Hong Kong authority changes guidelines to boost fintech
The Hong Kong Monetary Authority (HKMA) has changed its credit risk management guidelines in a bid to encourage more adoption of analytics when providing loans to smaller firms, finews.asia reports.
HKMA’s ‘Banking Made Easy Initiative’ will boost fintech development, giving lenders the ability to use big data analysis to review and approve applications.
The initial guideline was issued in May 2018, originally limiting some types of lending by enforcing an across-the-board 10% limit applicable to all authorised institution’s (AIs) capital bases.
“Several AIs have since rolled out new retail credit products following the guidelines and the business has been operating smoothly,” says HKMA’s executive director of banking supervision, Raymond Chan.

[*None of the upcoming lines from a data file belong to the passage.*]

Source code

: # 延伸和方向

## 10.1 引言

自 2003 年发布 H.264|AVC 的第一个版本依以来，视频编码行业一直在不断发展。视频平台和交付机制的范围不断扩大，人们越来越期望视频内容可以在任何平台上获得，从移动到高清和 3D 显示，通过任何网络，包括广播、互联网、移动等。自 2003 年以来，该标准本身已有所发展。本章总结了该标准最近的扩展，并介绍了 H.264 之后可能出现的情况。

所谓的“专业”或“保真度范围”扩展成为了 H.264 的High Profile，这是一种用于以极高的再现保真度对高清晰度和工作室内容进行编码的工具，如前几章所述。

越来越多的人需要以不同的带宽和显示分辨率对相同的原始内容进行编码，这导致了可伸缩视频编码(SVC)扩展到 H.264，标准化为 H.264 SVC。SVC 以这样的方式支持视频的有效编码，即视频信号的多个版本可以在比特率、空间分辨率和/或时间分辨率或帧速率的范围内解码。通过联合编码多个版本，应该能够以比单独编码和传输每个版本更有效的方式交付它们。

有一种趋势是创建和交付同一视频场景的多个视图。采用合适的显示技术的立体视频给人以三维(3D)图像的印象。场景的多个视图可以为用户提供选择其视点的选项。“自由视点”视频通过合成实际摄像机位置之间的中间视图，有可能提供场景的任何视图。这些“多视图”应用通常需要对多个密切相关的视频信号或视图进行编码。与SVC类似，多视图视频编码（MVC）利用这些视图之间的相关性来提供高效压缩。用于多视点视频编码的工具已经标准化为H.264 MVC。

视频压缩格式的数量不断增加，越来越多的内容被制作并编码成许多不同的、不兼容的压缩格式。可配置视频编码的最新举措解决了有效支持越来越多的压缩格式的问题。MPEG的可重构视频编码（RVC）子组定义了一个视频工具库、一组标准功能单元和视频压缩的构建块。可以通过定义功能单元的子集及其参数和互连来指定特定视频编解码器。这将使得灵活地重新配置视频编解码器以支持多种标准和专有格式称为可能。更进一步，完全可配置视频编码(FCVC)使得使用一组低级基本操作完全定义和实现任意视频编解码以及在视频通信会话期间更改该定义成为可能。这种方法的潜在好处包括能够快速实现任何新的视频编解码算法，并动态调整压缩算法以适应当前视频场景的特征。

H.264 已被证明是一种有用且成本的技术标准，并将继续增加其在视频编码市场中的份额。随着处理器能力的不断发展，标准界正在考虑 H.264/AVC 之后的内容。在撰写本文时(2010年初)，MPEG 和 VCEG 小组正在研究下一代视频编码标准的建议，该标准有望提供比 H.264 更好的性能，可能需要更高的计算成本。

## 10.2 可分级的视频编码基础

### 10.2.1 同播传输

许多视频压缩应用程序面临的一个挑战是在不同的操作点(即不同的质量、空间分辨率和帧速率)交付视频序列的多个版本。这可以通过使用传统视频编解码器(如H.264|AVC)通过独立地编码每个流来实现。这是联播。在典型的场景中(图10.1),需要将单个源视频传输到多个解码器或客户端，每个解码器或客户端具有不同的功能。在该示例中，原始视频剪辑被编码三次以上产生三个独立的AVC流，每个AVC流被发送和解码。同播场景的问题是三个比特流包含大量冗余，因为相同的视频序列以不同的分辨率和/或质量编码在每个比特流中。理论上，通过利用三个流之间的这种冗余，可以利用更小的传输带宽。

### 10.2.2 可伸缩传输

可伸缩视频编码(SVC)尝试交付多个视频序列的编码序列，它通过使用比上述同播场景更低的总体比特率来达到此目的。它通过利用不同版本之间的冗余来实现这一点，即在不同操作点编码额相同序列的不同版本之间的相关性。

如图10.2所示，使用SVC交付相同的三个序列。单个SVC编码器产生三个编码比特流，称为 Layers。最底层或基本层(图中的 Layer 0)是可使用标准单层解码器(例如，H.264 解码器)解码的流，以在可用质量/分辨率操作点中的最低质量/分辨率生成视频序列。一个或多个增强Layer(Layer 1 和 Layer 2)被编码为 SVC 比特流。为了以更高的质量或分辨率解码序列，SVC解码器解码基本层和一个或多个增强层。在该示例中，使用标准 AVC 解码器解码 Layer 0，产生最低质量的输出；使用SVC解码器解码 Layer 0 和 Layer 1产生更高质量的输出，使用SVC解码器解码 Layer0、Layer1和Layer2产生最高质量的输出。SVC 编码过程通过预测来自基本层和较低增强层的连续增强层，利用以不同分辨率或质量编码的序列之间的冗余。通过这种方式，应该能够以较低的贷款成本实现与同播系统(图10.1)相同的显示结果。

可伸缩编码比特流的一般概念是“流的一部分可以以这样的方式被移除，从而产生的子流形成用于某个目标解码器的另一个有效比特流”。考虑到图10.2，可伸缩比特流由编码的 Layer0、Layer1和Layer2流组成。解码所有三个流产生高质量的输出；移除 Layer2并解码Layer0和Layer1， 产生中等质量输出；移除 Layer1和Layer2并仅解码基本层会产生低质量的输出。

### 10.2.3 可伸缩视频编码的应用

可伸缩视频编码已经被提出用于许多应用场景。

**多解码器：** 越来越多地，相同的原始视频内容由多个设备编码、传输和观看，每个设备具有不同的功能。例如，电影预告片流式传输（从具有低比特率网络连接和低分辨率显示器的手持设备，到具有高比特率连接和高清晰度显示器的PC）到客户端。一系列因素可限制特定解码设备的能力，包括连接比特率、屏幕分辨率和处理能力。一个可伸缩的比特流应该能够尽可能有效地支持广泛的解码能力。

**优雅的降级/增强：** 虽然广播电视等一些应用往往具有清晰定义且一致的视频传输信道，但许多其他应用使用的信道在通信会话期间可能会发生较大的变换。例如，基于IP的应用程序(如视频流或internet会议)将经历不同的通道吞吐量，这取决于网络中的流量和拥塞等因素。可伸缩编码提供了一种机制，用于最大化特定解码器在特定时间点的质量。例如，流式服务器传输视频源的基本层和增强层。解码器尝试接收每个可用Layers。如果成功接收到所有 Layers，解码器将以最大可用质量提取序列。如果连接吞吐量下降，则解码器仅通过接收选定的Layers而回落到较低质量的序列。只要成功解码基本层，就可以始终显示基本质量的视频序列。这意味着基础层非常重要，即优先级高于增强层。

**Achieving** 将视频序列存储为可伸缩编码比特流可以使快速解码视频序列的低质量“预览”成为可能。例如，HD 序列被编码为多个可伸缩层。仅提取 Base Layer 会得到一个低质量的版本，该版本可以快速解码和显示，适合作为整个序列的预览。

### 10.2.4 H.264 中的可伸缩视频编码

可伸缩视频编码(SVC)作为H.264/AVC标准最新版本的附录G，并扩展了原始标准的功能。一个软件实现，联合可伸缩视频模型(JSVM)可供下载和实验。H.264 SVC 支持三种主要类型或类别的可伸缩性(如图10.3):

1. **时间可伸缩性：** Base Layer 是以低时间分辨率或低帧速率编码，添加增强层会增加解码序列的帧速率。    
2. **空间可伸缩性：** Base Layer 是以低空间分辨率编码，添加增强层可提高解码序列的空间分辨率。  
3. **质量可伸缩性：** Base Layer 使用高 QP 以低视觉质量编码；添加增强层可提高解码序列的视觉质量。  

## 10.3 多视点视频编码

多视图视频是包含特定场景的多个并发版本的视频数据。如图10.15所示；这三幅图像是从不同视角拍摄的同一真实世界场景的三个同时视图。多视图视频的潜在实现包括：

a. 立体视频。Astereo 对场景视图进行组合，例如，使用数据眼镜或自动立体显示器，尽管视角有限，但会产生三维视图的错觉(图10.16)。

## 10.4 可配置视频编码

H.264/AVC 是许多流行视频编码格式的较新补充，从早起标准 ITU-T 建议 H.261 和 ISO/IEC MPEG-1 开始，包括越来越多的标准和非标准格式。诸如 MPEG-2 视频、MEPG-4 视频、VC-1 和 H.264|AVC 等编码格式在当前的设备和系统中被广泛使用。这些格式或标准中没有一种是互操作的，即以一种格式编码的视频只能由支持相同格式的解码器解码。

The authority initially wanted the guideline to “minimise regulatory frictions”, which is why it has authorised AIs to set their own limits on fintech-driven decisions aided by technology.
Last week UK-based fintech Rapyd announced the inclusion of Hong Kong’s TNG Wallet to its payment options.
Rapyd’s Asia Pacific vice president Joel Yarbrough describes Hong Kong as “an incredibly vibrant small business market”.
Yarbrough adds: “We are giving large regional enterprises as well as local merchants opportunities to increase their revenue by enabling them to accept the locally-preferred payment methods used by consumers from anywhere around the world.”